Brookfield has been a late bloomer in traditional opportunistic private equity. That said, it has been scaling fast with its current flagship in market targeting (off the top of my head) up to $15B.
It started around the fringes of its core investing businesses, which include real estate and infrastructure. Broadly speaking, the portfolio is heavily industrials focused and only recently established a technology team (with a focus on lower growth, high cash flow tech or tech services with infrastructure-like characteristics).
Brookfield floats a publicly traded sleeve of its private equity fund (as it has done for most other funds) on the NYSE. Here’s a view of NAV per Brookfield (note – the stock effectively did a 3:2 split after this presentation):
In the above, Brookfield believes the $75+ / unit is real based on the operational line of sight to margin improvements and organic growth. The CFO commented at investor day:
Similar to prior years, this represents our view on spot value or spot NAV and more of a liquidation value as opposed to a long-term franchise value.
Cyrus discussed the potential of doubling the size of BBU over the next 5 years. And this is very readily achievable given that we’re more than halfway there with our current portfolio.

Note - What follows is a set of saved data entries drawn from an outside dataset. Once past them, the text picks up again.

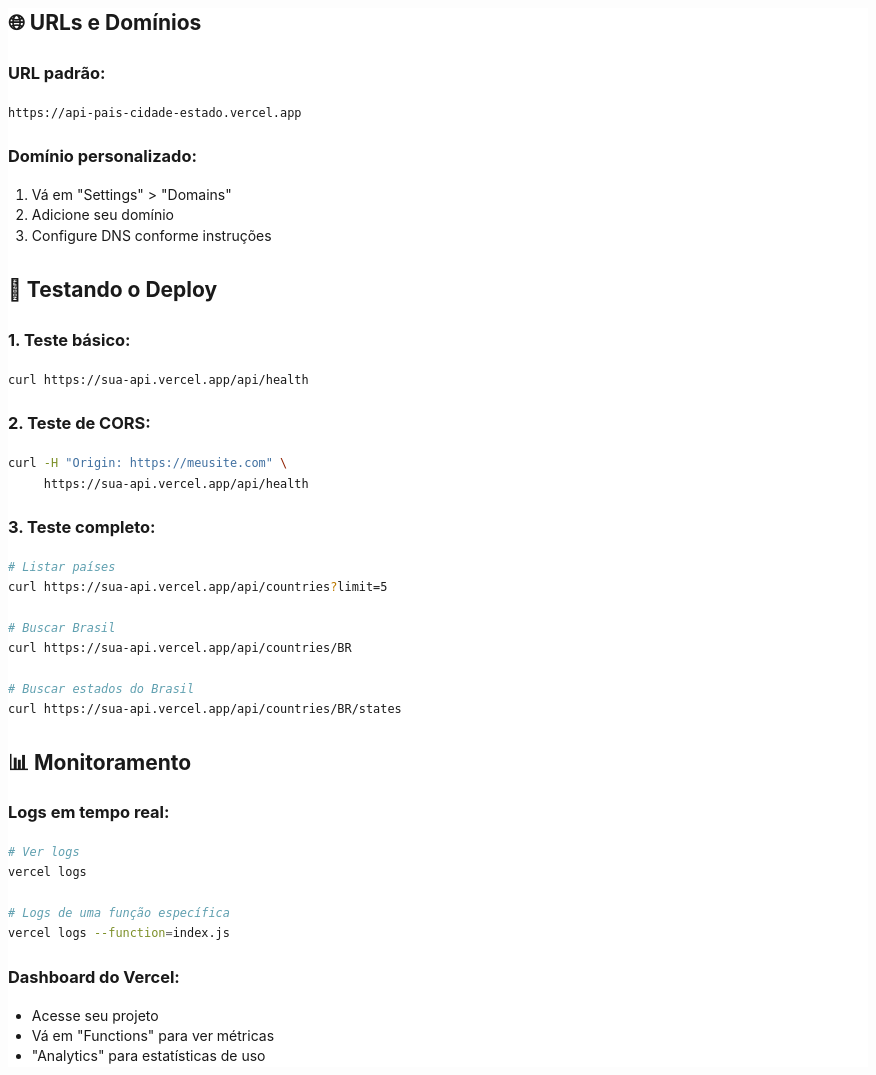 ## 🌐 URLs e Domínios

### URL padrão:
```
https://api-pais-cidade-estado.vercel.app
```

### Domínio personalizado:
1. Vá em "Settings" > "Domains"
2. Adicione seu domínio
3. Configure DNS conforme instruções

## 🧪 Testando o Deploy

### 1. Teste básico:
```bash
curl https://sua-api.vercel.app/api/health
```

### 2. Teste de CORS:
```bash
curl -H "Origin: https://meusite.com" \
     https://sua-api.vercel.app/api/health
```

### 3. Teste completo:
```bash
# Listar países
curl https://sua-api.vercel.app/api/countries?limit=5

# Buscar Brasil
curl https://sua-api.vercel.app/api/countries/BR

# Buscar estados do Brasil
curl https://sua-api.vercel.app/api/countries/BR/states
```

## 📊 Monitoramento

### Logs em tempo real:
```bash
# Ver logs
vercel logs

# Logs de uma função específica
vercel logs --function=index.js
```

### Dashboard do Vercel:
- Acesse seu projeto
- Vá em "Functions" para ver métricas
- "Analytics" para estatísticas de uso
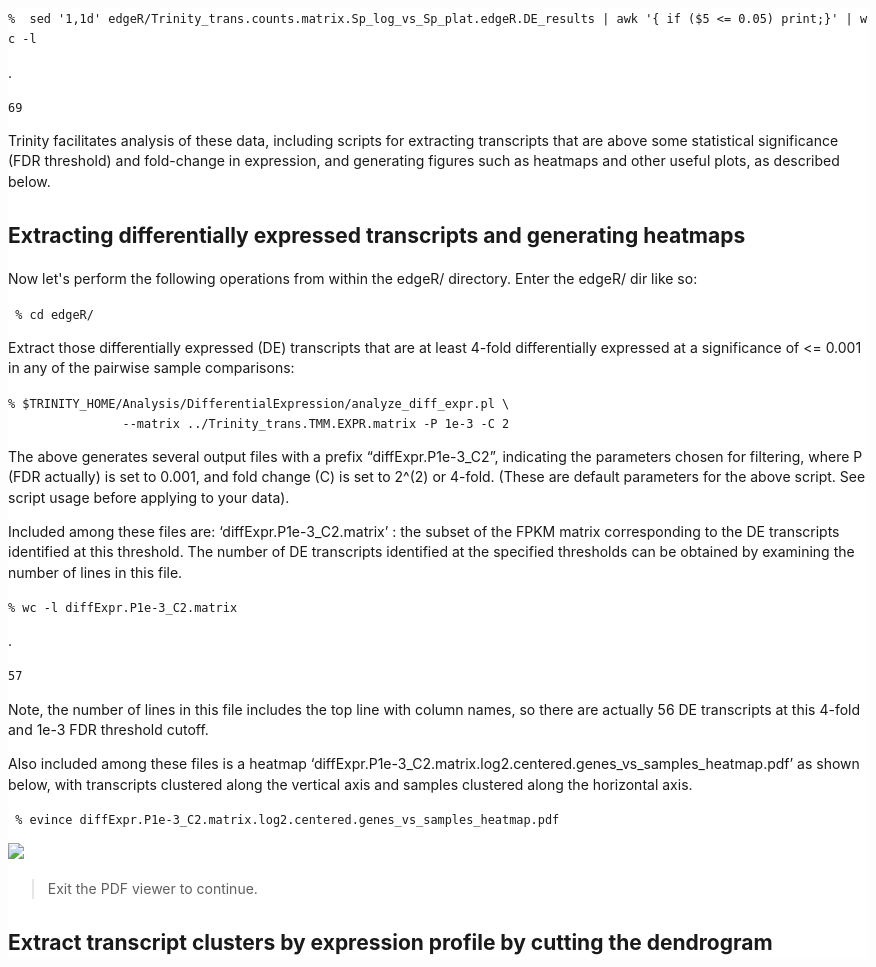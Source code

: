     %  sed '1,1d' edgeR/Trinity_trans.counts.matrix.Sp_log_vs_Sp_plat.edgeR.DE_results | awk '{ if ($5 <= 0.05) print;}' | wc -l

.

    69

Trinity facilitates analysis of these data, including scripts for extracting transcripts that are above some statistical significance (FDR threshold) and fold-change in expression, and generating figures such as heatmaps and other useful plots, as described below.


## Extracting differentially expressed transcripts and generating heatmaps

Now let's perform the following operations from within the edgeR/ directory.  Enter the edgeR/ dir like so:

     % cd edgeR/


Extract those differentially expressed (DE) transcripts that are at least 4-fold differentially expressed at a significance of <= 0.001 in any of the pairwise sample comparisons:

    % $TRINITY_HOME/Analysis/DifferentialExpression/analyze_diff_expr.pl \
                    --matrix ../Trinity_trans.TMM.EXPR.matrix -P 1e-3 -C 2

The above generates several output files with a prefix “diffExpr.P1e-3_C2”, indicating the parameters chosen for filtering, where P (FDR actually) is set to 0.001, and fold change (C) is set to 2^(2)  or 4-fold. (These are default parameters for the above script. See script usage before applying to your data).

Included among these files are:
‘diffExpr.P1e-3_C2.matrix’ : the subset  of the FPKM matrix corresponding to the DE transcripts identified at this threshold. The number of DE transcripts identified at the specified thresholds can be obtained by examining the number of lines in this file.

    % wc -l diffExpr.P1e-3_C2.matrix

.

    57

Note, the number of lines in this file includes the top line with column names, so there are actually 56 DE transcripts at this 4-fold and 1e-3 FDR threshold cutoff.

Also included among these files is a heatmap ‘diffExpr.P1e-3_C2.matrix.log2.centered.genes_vs_samples_heatmap.pdf’ as shown below, with transcripts clustered along the vertical axis and samples clustered along the horizontal axis.


     % evince diffExpr.P1e-3_C2.matrix.log2.centered.genes_vs_samples_heatmap.pdf


<img src="https://raw.githubusercontent.com/wiki/trinityrnaseq/RNASeq_Trinity_Tuxedo_Workshop/images/TrinityWorkshop/heatmap.png" width=450 />


>Exit the PDF viewer to continue.

## Extract transcript clusters by expression profile by cutting the dendrogram
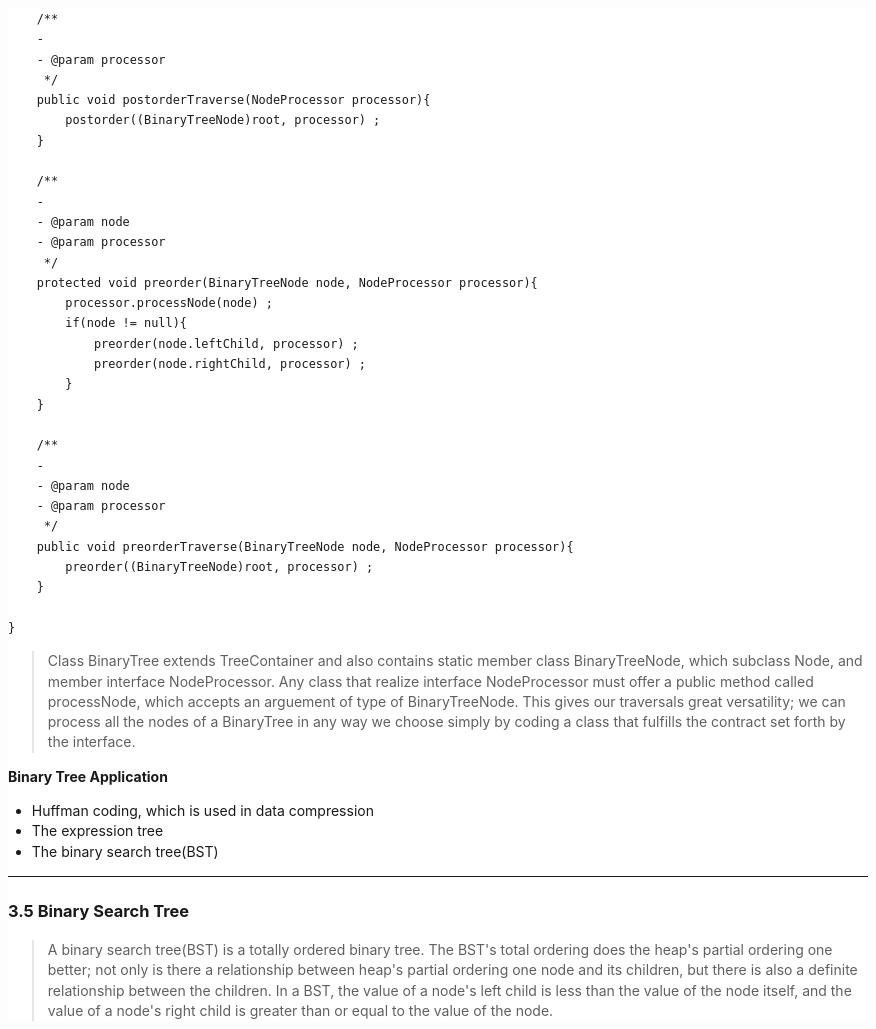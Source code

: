 		/**
	 	- 
	 	- @param processor
		 */
		public void postorderTraverse(NodeProcessor processor){
			postorder((BinaryTreeNode)root, processor) ;
		}

		/**
	 	- 
	 	- @param node
	 	- @param processor
		 */
		protected void preorder(BinaryTreeNode node, NodeProcessor processor){
			processor.processNode(node) ;
			if(node != null){
				preorder(node.leftChild, processor) ;
				preorder(node.rightChild, processor) ;
			}
		}

		/**
	 	- 
	 	- @param node
	 	- @param processor
		 */
		public void preorderTraverse(BinaryTreeNode node, NodeProcessor processor){
			preorder((BinaryTreeNode)root, processor) ;
		}

	}

> Class BinaryTree extends TreeContainer and also contains static member class BinaryTreeNode, which subclass Node, and member interface NodeProcessor. Any class that realize interface NodeProcessor must offer a public method called processNode, which accepts an arguement of type of BinaryTreeNode. This gives our traversals great versatility; we can process all the nodes of a BinaryTree in any way we choose simply by coding a class that fulfills the contract set forth by the interface.

**Binary Tree Application**

- Huffman coding, which is used in data compression
- The expression tree
- The binary search tree(BST)

---

<h3 id="3.5">3.5 Binary Search Tree</h3>

> A binary search tree(BST) is a totally ordered binary tree. The BST's total ordering does the heap's partial ordering one better; not only is there a relationship between heap's partial ordering one node and its children, but there is also a definite relationship between the children. In a BST, the 
value of a node's left child is less than the value of the node itself, and the value of a node's right child is greater than or equal to the value of the node.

Just to be clear, the $75 upside per unit does not include any expansion multiples. The primary drivers are continued execution of our operational improvement and enhancement of EBITDA at Westinghouse and Clarios. It also doesn’t include any of the exciting technology investments or other new acquisitions we may make over the next few years or monetizations and recycling activity.
2021 BBU Investor Day Transcript
To that end, what new acquisitions have been in the pipeline since Sept-21? Actually, a lot.
What about monetizations? BBU is moving its biggest and most successful holding, Westinghouse to the auction block. Westinghouse has been an absolute home run before the Ukraine crisis, but the trajectory of the business has fundamentally changed after Eastern European nuclear facilities have been forced to absolve themselves from Russian uranium supply and nuclear services. BBU is also moving towards a major monetization event of Clarios (likely an IPO), its other massive equity position, within the next 12 months.
Brookfield’s publicly traded PE sleeve (BBU) trades around $23 / unit today (~$27 for the C-corp share, which has no K-1. Quite the premium for no tax complexity), which is equivalent to ~$35 on the Investor Day share count. So roughly a 35% discount to liquidation value today excluding the progress on the acquisitions side since investor day.
Holders of the stock (*units) may see some harvest of value as promises of monetizations mentioned above come to fruition and the bridge financing provided by its benevolent parent ($1.5B of 6% prefs) can be repaid. But make no mistake, a publicly traded partnership with a hedge fund-like fee burden won’t ever trade well in US markets – investors hate the complexity. Perhaps the more obvious long term catalyst to close the gap to NAV is Brookfield Asset Management buying out public holders at a discount to NAV, harvesting the arbitrage for itself, and closing the door on this option for retail as it did for its real estate version of this, Brookfield Property Partners.
Disclosure: We own units of BBU, this is not investment advice. Do your own work.